** Problem statement **
Print the entries that appear below, exactly as written and without their pictures.

Segment Open

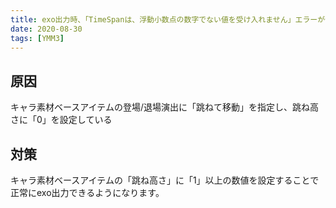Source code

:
 ```yaml
---
title: exo出力時、「TimeSpanは、浮動小数点の数字でない値を受け入れません」エラーが発生する
date: 2020-08-30
tags: [YMM3]
---
```

## 原因
キャラ素材ベースアイテムの登場/退場演出に「跳ねて移動」を指定し、跳ね高さに「0」を設定している

## 対策
キャラ素材ベースアイテムの「跳ね高さ」に「1」以上の数値を設定することで正常にexo出力できるようになります。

Segment Closed

** Exercise result **
Source code

:
 ```yaml
---
title: exo出力時、「TimeSpanは、浮動小数点の数字でない値を受け入れません」エラーが発生する
date: 2020-08-30
tags: [YMM3]
---
```

## 原因
キャラ素材ベースアイテムの登場/退場演出に「跳ねて移動」を指定し、跳ね高さに「0」を設定している

## 対策
キャラ素材ベースアイテムの「跳ね高さ」に「1」以上の数値を設定することで正常にexo出力できるようになります。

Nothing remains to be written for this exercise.